Remember that this is a game purchased in a store. With money. Hard earned, double-taxed, money. He however ignored the warning thinking that it probably didn’t matter too much and continued on with the installation.
When the game was fully installed he tried to run it and was met by an error sign saying that Daemon Tools was installed and that the game wouldn’t run as long as it was. Disabling the Daemon Tools services did not remedy this problem and he was forced to uninstall his legitimate image opening software.
Alright, now the game should run right? “No more hassle!” like the signs say in the Turkish tourist site Marmaris.
But no. The game still would not run and a generic warning sign is shown. The sign instructs him to download a fix from Ubisoft, and he follows all instructions to the point.
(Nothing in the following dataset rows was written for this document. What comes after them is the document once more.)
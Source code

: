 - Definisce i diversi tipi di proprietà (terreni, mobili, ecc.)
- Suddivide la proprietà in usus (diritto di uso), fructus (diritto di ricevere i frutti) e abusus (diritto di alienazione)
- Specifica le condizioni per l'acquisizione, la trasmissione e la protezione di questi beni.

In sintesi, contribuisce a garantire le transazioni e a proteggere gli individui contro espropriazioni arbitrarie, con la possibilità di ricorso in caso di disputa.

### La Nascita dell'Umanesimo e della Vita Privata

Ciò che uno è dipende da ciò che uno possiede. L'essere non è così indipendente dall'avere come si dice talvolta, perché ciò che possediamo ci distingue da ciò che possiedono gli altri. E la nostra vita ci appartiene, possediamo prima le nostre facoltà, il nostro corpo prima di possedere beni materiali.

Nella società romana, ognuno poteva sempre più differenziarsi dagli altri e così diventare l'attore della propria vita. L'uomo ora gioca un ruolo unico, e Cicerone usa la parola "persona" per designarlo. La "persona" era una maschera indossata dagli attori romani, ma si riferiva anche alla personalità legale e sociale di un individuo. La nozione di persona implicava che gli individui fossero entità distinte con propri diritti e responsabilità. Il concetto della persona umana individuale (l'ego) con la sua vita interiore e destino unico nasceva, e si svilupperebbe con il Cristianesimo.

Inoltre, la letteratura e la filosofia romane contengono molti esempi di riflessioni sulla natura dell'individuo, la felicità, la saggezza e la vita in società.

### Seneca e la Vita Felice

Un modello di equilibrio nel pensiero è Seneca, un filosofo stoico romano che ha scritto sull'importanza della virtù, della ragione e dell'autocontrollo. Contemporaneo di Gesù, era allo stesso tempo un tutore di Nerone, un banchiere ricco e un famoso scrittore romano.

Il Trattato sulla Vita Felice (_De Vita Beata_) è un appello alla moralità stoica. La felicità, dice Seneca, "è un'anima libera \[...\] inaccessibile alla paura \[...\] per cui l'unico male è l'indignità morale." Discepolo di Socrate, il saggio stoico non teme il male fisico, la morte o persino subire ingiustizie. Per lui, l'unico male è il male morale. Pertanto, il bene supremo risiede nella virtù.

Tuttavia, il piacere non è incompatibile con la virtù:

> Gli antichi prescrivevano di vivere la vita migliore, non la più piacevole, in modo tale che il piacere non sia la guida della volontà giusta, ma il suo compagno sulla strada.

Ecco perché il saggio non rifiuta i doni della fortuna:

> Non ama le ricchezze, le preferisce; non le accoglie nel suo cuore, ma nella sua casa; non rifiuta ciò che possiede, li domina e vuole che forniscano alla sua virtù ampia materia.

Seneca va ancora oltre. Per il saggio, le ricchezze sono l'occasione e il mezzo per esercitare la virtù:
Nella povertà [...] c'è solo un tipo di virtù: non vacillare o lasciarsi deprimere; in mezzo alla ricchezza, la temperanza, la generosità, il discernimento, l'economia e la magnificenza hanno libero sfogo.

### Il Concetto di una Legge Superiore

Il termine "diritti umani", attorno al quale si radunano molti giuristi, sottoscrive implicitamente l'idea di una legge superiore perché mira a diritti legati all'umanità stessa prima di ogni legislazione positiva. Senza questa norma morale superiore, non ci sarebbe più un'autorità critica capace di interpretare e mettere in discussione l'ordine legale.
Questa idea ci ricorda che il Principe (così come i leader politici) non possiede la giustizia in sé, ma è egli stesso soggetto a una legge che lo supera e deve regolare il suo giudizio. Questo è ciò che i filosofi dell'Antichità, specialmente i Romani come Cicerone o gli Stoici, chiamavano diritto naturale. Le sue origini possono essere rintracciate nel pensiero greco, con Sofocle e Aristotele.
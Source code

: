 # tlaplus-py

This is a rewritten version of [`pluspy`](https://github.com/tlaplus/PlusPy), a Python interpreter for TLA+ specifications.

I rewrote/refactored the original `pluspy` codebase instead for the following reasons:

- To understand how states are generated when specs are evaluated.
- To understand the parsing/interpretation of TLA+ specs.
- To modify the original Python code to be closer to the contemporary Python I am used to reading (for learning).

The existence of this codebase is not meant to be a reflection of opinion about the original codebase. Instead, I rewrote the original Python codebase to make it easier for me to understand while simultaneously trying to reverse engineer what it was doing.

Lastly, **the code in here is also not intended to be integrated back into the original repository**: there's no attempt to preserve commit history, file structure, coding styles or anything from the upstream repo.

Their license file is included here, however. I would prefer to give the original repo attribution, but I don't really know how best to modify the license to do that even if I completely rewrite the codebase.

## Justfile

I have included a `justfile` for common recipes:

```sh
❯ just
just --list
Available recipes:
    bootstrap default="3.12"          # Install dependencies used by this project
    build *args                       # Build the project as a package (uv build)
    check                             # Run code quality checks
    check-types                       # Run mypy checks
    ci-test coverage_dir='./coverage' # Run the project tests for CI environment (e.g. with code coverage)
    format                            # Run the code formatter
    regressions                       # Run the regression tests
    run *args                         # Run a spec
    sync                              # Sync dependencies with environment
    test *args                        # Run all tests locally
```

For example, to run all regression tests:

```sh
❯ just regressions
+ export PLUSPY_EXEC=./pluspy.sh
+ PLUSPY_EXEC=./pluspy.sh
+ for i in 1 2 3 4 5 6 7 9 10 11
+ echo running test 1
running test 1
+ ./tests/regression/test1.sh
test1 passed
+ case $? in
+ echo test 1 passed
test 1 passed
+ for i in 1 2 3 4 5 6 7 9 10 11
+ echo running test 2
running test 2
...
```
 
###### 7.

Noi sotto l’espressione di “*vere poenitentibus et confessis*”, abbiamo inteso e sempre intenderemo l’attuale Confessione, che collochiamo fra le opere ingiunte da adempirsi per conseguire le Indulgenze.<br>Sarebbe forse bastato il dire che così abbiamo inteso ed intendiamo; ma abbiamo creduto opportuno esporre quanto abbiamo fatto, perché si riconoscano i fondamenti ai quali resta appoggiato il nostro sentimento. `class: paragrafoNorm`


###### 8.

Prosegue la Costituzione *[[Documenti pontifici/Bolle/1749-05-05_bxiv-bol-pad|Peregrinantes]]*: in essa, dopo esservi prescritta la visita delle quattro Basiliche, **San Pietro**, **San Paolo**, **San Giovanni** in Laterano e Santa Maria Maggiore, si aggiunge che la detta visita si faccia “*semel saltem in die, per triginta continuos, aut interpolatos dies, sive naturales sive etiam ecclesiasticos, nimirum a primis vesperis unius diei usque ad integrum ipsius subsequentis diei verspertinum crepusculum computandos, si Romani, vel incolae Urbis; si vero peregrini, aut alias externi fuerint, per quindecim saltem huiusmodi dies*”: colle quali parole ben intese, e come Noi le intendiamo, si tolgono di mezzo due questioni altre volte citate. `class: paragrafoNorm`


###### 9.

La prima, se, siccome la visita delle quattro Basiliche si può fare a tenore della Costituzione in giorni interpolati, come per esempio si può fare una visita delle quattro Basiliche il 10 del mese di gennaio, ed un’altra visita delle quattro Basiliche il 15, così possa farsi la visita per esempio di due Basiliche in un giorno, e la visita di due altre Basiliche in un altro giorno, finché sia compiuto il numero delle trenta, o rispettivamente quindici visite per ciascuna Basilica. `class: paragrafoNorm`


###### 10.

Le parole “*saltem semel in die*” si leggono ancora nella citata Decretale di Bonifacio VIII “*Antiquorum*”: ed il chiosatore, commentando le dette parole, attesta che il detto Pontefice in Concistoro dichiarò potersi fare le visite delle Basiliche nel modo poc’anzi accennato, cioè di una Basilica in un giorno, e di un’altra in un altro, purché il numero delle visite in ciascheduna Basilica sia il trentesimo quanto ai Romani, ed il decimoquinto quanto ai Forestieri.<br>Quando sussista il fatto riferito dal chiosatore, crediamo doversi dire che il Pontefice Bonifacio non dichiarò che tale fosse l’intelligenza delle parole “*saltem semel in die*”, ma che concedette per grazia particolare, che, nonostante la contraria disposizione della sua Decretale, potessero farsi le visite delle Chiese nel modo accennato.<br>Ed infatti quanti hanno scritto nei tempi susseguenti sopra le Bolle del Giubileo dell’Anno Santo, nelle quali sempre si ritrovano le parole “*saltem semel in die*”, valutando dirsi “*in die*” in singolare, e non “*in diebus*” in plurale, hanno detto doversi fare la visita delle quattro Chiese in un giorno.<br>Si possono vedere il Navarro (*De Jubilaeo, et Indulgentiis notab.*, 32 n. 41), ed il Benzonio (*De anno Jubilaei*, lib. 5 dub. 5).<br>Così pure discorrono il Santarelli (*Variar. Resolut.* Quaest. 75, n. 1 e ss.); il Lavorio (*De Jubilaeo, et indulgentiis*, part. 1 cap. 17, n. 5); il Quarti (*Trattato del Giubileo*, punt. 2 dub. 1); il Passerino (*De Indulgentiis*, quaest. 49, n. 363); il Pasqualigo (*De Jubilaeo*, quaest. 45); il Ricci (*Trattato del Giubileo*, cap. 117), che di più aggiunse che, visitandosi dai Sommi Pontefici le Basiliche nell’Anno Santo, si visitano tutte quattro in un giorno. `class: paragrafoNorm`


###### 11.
No luck, the game still won’t run.
So he figures it’s time for some creative troubleshooting and visits TPB and downloads a crack for the game.
This solves all of his problems. Once again DRM software has failed to secure applications and once again has the legitimate users been punished for actually paying for the game.
The real reason to all of his problems was that the SecuROM application matroschka_launcher.exe (what kind of name is that anyways?) looks so weird that the generic trojan detection in AVG triggers a “false positive” (or possibly an intentional detection by AVG?).
This is however not an excuse for Ubisoft as there are threads on gaming forums all over the internet, even on their own user forum, about similar problems with the same application. SecuROM is a really badly built rootkit, whoops, DRM-tool and should not be used for any serious applications. I feel the same for all DRM crap though, so nothing special with this one.
For me it feels very strange that major game vendors such as Ubisoft (which makes a lot of kick-ass games) can fail this hard. Why not put the money spent on DRM into marketing instead, and generate a hype surrounding the launch.
To actually alienate users to the stage where they have to visit piracy sites just to get their purchased games to work.